[Exercise data — start]

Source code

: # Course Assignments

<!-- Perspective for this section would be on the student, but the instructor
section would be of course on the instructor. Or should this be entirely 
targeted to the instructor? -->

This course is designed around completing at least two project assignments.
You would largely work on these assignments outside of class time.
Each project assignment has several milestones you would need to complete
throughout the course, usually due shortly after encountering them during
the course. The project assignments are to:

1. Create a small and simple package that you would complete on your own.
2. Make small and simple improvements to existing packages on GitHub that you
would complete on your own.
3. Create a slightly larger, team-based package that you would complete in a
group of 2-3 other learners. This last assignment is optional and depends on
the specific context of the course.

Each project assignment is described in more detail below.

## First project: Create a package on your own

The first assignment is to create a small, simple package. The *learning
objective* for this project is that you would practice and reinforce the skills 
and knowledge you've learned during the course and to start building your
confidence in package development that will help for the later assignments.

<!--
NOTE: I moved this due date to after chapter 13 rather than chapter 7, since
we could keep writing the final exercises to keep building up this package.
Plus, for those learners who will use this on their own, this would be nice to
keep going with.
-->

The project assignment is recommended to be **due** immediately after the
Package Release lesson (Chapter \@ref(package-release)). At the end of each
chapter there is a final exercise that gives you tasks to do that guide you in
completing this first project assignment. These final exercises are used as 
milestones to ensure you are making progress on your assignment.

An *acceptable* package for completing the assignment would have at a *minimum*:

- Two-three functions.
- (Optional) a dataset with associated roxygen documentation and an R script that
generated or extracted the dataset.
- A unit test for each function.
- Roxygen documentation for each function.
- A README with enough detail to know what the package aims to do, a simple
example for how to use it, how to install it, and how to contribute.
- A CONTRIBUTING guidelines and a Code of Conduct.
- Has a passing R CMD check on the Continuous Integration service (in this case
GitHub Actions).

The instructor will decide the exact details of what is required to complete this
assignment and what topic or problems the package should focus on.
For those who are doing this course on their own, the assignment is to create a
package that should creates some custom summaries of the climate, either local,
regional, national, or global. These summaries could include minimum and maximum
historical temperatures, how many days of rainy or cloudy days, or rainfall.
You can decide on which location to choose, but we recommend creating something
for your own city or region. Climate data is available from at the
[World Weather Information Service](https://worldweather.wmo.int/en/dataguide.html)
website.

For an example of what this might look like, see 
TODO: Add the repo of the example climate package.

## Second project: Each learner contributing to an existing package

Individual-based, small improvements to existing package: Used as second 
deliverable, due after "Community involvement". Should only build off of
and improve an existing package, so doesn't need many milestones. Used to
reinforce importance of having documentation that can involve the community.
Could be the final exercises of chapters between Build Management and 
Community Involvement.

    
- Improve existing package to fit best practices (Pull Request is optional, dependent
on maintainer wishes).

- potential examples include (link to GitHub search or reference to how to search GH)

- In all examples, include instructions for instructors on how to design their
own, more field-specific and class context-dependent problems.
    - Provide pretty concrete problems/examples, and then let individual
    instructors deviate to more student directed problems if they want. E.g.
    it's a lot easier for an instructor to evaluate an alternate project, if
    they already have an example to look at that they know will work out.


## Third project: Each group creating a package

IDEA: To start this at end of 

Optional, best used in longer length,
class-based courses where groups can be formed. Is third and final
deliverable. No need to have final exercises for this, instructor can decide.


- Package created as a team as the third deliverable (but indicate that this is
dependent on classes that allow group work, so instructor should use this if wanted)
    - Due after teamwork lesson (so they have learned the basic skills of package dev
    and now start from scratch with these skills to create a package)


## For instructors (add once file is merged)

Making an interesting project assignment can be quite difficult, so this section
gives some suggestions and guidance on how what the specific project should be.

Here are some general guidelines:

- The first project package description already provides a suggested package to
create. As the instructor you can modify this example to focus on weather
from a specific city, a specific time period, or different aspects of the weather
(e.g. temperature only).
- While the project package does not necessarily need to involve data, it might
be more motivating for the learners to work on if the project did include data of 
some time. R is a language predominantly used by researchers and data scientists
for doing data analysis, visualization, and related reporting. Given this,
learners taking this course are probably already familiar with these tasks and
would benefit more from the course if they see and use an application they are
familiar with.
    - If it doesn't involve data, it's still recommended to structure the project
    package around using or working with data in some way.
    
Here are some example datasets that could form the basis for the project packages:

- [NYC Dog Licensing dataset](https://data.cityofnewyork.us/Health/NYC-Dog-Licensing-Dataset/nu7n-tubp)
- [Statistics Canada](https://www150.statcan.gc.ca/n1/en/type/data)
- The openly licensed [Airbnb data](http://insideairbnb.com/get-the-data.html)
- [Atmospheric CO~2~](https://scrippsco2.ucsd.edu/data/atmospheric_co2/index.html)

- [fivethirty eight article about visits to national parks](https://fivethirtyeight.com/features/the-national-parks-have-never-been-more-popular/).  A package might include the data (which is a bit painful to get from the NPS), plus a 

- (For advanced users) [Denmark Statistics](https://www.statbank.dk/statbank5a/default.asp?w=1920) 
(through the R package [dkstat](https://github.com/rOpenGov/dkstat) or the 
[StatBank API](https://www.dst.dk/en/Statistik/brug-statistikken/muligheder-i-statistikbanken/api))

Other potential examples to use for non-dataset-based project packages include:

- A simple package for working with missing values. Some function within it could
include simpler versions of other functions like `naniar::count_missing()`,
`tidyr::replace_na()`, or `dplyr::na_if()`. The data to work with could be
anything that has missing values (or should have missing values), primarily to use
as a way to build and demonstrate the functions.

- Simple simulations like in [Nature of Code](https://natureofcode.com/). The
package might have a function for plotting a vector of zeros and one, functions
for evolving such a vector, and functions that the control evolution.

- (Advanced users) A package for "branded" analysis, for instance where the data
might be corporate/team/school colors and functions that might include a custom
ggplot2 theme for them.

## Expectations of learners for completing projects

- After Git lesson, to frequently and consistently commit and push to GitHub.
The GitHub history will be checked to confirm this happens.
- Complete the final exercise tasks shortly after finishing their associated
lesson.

[Exercise data — finish]

Directions
For each line in the listing, return it exactly as shown.

Output below
Source code

: # Course Assignments

<!-- Perspective for this section would be on the student, but the instructor
section would be of course on the instructor. Or should this be entirely 
targeted to the instructor? -->

This course is designed around completing at least two project assignments.
You would largely work on these assignments outside of class time.
Each project assignment has several milestones you would need to complete
throughout the course, usually due shortly after encountering them during
the course. The project assignments are to:

1. Create a small and simple package that you would complete on your own.
2. Make small and simple improvements to existing packages on GitHub that you
would complete on your own.
3. Create a slightly larger, team-based package that you would complete in a
group of 2-3 other learners. This last assignment is optional and depends on
the specific context of the course.

Each project assignment is described in more detail below.

## First project: Create a package on your own

The first assignment is to create a small, simple package. The *learning
objective* for this project is that you would practice and reinforce the skills 
and knowledge you've learned during the course and to start building your
confidence in package development that will help for the later assignments.

<!--
NOTE: I moved this due date to after chapter 13 rather than chapter 7, since
we could keep writing the final exercises to keep building up this package.
Plus, for those learners who will use this on their own, this would be nice to
keep going with.
-->

The project assignment is recommended to be **due** immediately after the
Package Release lesson (Chapter \@ref(package-release)). At the end of each
chapter there is a final exercise that gives you tasks to do that guide you in
completing this first project assignment. These final exercises are used as 
milestones to ensure you are making progress on your assignment.

An *acceptable* package for completing the assignment would have at a *minimum*:

- Two-three functions.
- (Optional) a dataset with associated roxygen documentation and an R script that
generated or extracted the dataset.
- A unit test for each function.
- Roxygen documentation for each function.
- A README with enough detail to know what the package aims to do, a simple
example for how to use it, how to install it, and how to contribute.
- A CONTRIBUTING guidelines and a Code of Conduct.
- Has a passing R CMD check on the Continuous Integration service (in this case
GitHub Actions).

The instructor will decide the exact details of what is required to complete this
assignment and what topic or problems the package should focus on.
For those who are doing this course on their own, the assignment is to create a
package that should creates some custom summaries of the climate, either local,
regional, national, or global. These summaries could include minimum and maximum
historical temperatures, how many days of rainy or cloudy days, or rainfall.
You can decide on which location to choose, but we recommend creating something
for your own city or region. Climate data is available from at the
[World Weather Information Service](https://worldweather.wmo.int/en/dataguide.html)
website.

For an example of what this might look like, see 
TODO: Add the repo of the example climate package.

## Second project: Each learner contributing to an existing package

Individual-based, small improvements to existing package: Used as second 
deliverable, due after "Community involvement". Should only build off of
and improve an existing package, so doesn't need many milestones. Used to
reinforce importance of having documentation that can involve the community.
Could be the final exercises of chapters between Build Management and 
Community Involvement.

    
- Improve existing package to fit best practices (Pull Request is optional, dependent
on maintainer wishes).

- potential examples include (link to GitHub search or reference to how to search GH)

- In all examples, include instructions for instructors on how to design their
own, more field-specific and class context-dependent problems.
    - Provide pretty concrete problems/examples, and then let individual
    instructors deviate to more student directed problems if they want. E.g.
    it's a lot easier for an instructor to evaluate an alternate project, if
    they already have an example to look at that they know will work out.


## Third project: Each group creating a package

IDEA: To start this at end of 

Optional, best used in longer length,
class-based courses where groups can be formed. Is third and final
deliverable. No need to have final exercises for this, instructor can decide.


- Package created as a team as the third deliverable (but indicate that this is
dependent on classes that allow group work, so instructor should use this if wanted)
    - Due after teamwork lesson (so they have learned the basic skills of package dev
    and now start from scratch with these skills to create a package)


## For instructors (add once file is merged)

Making an interesting project assignment can be quite difficult, so this section
gives some suggestions and guidance on how what the specific project should be.

Here are some general guidelines:

- The first project package description already provides a suggested package to
create. As the instructor you can modify this example to focus on weather
from a specific city, a specific time period, or different aspects of the weather
(e.g. temperature only).
- While the project package does not necessarily need to involve data, it might
be more motivating for the learners to work on if the project did include data of 
some time. R is a language predominantly used by researchers and data scientists
for doing data analysis, visualization, and related reporting. Given this,
learners taking this course are probably already familiar with these tasks and
would benefit more from the course if they see and use an application they are
familiar with.
    - If it doesn't involve data, it's still recommended to structure the project
    package around using or working with data in some way.
    
Here are some example datasets that could form the basis for the project packages:

- [NYC Dog Licensing dataset](https://data.cityofnewyork.us/Health/NYC-Dog-Licensing-Dataset/nu7n-tubp)
- [Statistics Canada](https://www150.statcan.gc.ca/n1/en/type/data)
- The openly licensed [Airbnb data](http://insideairbnb.com/get-the-data.html)
- [Atmospheric CO~2~](https://scrippsco2.ucsd.edu/data/atmospheric_co2/index.html)

- [fivethirty eight article about visits to national parks](https://fivethirtyeight.com/features/the-national-parks-have-never-been-more-popular/).  A package might include the data (which is a bit painful to get from the NPS), plus a 

- (For advanced users) [Denmark Statistics](https://www.statbank.dk/statbank5a/default.asp?w=1920) 
(through the R package [dkstat](https://github.com/rOpenGov/dkstat) or the 
[StatBank API](https://www.dst.dk/en/Statistik/brug-statistikken/muligheder-i-statistikbanken/api))

Other potential examples to use for non-dataset-based project packages include:

- A simple package for working with missing values. Some function within it could
include simpler versions of other functions like `naniar::count_missing()`,
`tidyr::replace_na()`, or `dplyr::na_if()`. The data to work with could be
anything that has missing values (or should have missing values), primarily to use
as a way to build and demonstrate the functions.

- Simple simulations like in [Nature of Code](https://natureofcode.com/). The
package might have a function for plotting a vector of zeros and one, functions
for evolving such a vector, and functions that the control evolution.

- (Advanced users) A package for "branded" analysis, for instance where the data
might be corporate/team/school colors and functions that might include a custom
ggplot2 theme for them.

## Expectations of learners for completing projects

- After Git lesson, to frequently and consistently commit and push to GitHub.
The GitHub history will be checked to confirm this happens.
- Complete the final exercise tasks shortly after finishing their associated
lesson.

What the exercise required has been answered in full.